So I'm fresh out of the hospital again. Just an overnight stay this time to make sure I got my thinking right and could "contract for safety" as they say these days. I'm in charge of my life, after all. Especially when it comes to thoughts about ending it.
I don't know why I was thinking about killing myself, exactly. But I was. Can't deny that. I was thinking about it in great detail, wondering about who would be the first to find me, and what they would find. What materials I would use and how I would go about it. How I could account for contingencies, like if I got halfway into it and changed my mind, how I could be sure that what I was doing was right. Like if I started to struggle to save my own life, could I anticipate such a struggle so that said struggle could be denied, unsuccessful?

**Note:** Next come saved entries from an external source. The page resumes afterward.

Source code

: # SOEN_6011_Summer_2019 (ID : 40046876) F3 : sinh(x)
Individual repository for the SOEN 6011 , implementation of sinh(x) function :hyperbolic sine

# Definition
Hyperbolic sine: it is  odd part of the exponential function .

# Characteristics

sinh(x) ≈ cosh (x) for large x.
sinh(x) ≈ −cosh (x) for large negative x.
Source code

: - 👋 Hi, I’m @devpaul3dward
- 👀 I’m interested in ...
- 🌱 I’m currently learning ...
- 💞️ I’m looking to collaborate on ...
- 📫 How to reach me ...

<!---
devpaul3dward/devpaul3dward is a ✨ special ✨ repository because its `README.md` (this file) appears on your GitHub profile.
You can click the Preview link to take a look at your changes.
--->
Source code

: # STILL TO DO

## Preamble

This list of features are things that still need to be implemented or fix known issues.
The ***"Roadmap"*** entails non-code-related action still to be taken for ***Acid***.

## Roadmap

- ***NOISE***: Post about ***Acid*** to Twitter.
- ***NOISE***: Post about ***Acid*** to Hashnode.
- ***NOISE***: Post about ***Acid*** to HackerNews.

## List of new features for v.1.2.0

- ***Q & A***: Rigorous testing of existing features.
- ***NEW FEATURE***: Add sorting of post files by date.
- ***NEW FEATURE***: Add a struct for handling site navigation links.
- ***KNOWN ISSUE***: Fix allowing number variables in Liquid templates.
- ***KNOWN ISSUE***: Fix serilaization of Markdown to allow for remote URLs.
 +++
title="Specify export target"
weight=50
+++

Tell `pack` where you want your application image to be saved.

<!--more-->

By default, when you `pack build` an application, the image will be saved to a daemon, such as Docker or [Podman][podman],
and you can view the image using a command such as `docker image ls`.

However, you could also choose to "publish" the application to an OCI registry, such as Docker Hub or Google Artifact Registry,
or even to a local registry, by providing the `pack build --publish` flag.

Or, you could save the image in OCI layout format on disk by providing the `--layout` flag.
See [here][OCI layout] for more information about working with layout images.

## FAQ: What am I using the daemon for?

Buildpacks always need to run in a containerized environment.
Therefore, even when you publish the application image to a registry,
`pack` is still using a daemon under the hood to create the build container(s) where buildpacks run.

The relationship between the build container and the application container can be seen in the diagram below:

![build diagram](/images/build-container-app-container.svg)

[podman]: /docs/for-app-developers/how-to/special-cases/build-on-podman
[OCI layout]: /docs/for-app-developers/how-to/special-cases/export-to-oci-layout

This is not easy stuff to talk about. But it's not fun to think about either. This I know. I'm not recounting this now for sympathy or attention. I'm trying to understand it, too.
So I thought about suffocating myself with a plastic bag and duct tape. I'd get a couple plastic bags and wrap the duct tape around my neck nice and tight. Then I'd wrap my hands up in duct tape so that I couldn't claw at the plastic when I was struggling for air. Not sure I would have been successful, as it's hard to wrap your own hands up, but I did try to envision how I could do it successfully. This, of course, is dangerous. Getting this far into a suicide scenario can't be a good thing, unless you're really meaning to end your life.
I was confused. I think I believed that I was slipping into a situation that would land me back in the hospital and on various medications that would disrupt me and be another great struggle for me. This didn't happen, and for that I'm thankful. I knew that I didn't want to go through that again. I still know that I don't want to have to fight for my very sanity like that again. But that's what we do, every day of our life: fight for what we believe in. Fight for what is right. Fight for those that we love.
There's something about death that intrigues me. I am in awe of it. How does it work? How is life here one moment and not the next? Where does it go?
I will always wonder at these questions. Maybe someday I will know, but I don't need to kill myself just to try and find out.
I know that I have received very good care and help during this latest crisis. Thank you all that have assisted and counseled me. I have a great group of support. I am blessed and loved, it is clear. I hope I can always draw upon this knowledge and love to get me through the tough times.